§ **Activity**
Exactly copy the final stretch of the listing below: the line with "具体的实验数据将会在第五章中给出，在此先不进行数据的分析。" and every line after it.

§ **Supplied records**
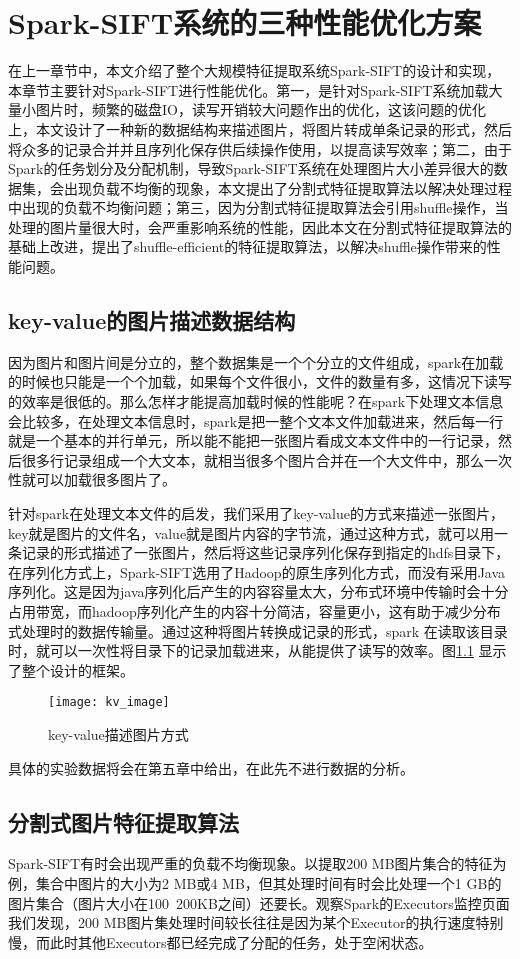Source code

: ﻿\chapter{Spark-SIFT系统的三种性能优化方案}
在上一章节中，本文介绍了整个大规模特征提取系统Spark-SIFT的设计和实现，本章节主要针对Spark-SIFT进行性能优化。第一，是针对Spark-SIFT系统加载大量小图片时，频繁的磁盘IO，读写开销较大问题作出的优化，这该问题的优化上，本文设计了一种新的数据结构来描述图片，将图片转成单条记录的形式，然后将众多的记录合并并且序列化保存供后续操作使用，以提高读写效率；第二，由于Spark的任务划分及分配机制，导致Spark-SIFT系统在处理图片大小差异很大的数据集，会出现负载不均衡的现象，本文提出了分割式特征提取算法以解决处理过程中出现的负载不均衡问题；第三，因为分割式特征提取算法会引用shuffle操作，当处理的图片量很大时，会严重影响系统的性能，因此本文在分割式特征提取算法的基础上改进，提出了shuffle-efficient的特征提取算法，以解决shuffle操作带来的性能问题。

\section{key-value的图片描述数据结构}
因为图片和图片间是分立的，整个数据集是一个个分立的文件组成，spark在加载的时候也只能是一个个加载，如果每个文件很小，文件的数量有多，这情况下读写的效率是很低的。那么怎样才能提高加载时候的性能呢？在spark下处理文本信息会比较多，在处理文本信息时，spark是把一整个文本文件加载进来，然后每一行就是一个基本的并行单元，所以能不能把一张图片看成文本文件中的一行记录，然后很多行记录组成一个大文本，就相当很多个图片合并在一个大文件中，那么一次性就可以加载很多图片了。

针对spark在处理文本文件的启发，我们采用了key-value的方式来描述一张图片，key就是图片的文件名，value就是图片内容的字节流，通过这种方式，就可以用一条记录的形式描述了一张图片，然后将这些记录序列化保存到指定的hdfs目录下，在序列化方式上，Spark-SIFT选用了Hadoop的原生序列化方式，而没有采用Java序列化。这是因为java序列化后产生的内容容量太大，分布式环境中传输时会十分占用带宽，而hadoop序列化产生的内容十分简洁，容量更小，这有助于减少分布式处理时的数据传输量。通过这种将图片转换成记录的形式，spark 在读取该目录时，就可以一次性将目录下的记录加载进来，从能提供了读写的效率。图\ref{fig:kv_image} 显示了整个设计的框架。
\begin{figure}[htp]
\centering
\texttt{[image: kv\_image]}
\caption{key-value描述图片方式}
\label{fig:kv_image}
\end{figure}

具体的实验数据将会在第五章中给出，在此先不进行数据的分析。
\section{分割式图片特征提取算法}
Spark-SIFT有时会出现严重的负载不均衡现象。以提取200 MB图片集合的特征为例，集合中图片的大小为2 MB或4 MB，但其处理时间有时会比处理一个1 GB的图片集合（图片大小在100~200KB之间）还要长。观察Spark的Executors监控页面我们发现，200 MB图片集处理时间较长往往是因为某个Executor的执行速度特别慢，而此时其他Executors都已经完成了分配的任务，处于空闲状态。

§ **Exercise solution**
具体的实验数据将会在第五章中给出，在此先不进行数据的分析。
\section{分割式图片特征提取算法}
Spark-SIFT有时会出现严重的负载不均衡现象。以提取200 MB图片集合的特征为例，集合中图片的大小为2 MB或4 MB，但其处理时间有时会比处理一个1 GB的图片集合（图片大小在100~200KB之间）还要长。观察Spark的Executors监控页面我们发现，200 MB图片集处理时间较长往往是因为某个Executor的执行速度特别慢，而此时其他Executors都已经完成了分配的任务，处于空闲状态。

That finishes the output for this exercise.